[Collected data]
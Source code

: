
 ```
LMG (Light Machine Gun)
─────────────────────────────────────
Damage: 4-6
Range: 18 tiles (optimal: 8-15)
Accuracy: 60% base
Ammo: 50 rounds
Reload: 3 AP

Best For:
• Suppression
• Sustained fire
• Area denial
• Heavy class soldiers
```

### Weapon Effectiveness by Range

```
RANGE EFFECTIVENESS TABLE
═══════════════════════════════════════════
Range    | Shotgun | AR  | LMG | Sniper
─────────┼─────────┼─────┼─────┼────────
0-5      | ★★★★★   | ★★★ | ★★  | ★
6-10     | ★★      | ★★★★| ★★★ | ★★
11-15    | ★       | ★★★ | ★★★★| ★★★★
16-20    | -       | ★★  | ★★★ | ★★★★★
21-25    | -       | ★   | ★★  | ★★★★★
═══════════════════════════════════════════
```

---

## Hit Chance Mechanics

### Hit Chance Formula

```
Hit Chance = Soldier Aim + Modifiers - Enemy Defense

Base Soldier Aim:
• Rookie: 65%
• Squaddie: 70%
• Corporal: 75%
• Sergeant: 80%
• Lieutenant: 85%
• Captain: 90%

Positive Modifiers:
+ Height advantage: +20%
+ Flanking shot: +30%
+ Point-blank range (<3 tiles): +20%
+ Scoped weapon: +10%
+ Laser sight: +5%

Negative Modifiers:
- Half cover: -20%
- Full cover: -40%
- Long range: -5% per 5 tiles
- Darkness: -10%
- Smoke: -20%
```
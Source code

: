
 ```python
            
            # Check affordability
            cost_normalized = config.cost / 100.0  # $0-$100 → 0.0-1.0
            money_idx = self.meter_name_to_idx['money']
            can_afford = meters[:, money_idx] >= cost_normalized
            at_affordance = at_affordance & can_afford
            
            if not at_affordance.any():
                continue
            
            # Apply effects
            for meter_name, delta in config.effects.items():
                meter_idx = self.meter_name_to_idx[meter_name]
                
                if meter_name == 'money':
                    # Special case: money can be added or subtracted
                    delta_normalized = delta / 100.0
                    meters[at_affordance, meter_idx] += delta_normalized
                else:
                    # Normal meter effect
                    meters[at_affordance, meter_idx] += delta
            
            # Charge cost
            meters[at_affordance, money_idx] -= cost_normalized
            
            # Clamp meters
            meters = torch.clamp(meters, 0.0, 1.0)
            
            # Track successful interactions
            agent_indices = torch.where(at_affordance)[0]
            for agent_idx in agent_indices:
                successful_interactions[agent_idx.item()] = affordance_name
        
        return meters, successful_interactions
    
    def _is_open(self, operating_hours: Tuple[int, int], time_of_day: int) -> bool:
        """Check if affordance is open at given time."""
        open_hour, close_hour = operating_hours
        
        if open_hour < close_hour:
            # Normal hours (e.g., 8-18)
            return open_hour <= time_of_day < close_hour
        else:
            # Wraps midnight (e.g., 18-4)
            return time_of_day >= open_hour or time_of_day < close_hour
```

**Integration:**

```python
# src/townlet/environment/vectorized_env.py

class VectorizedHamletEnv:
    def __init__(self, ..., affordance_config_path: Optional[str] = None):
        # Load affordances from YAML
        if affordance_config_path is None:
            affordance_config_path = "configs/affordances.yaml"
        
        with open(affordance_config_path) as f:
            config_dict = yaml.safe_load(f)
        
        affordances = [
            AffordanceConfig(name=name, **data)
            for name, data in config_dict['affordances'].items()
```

> _EXERCISE_
If a line of the data holds the string "affordances", list it.

> _ANSWER_
        # Load affordances from YAML
            affordance_config_path = "configs/affordances.yaml"
        affordances = [
            for name, data in config_dict['affordances'].items()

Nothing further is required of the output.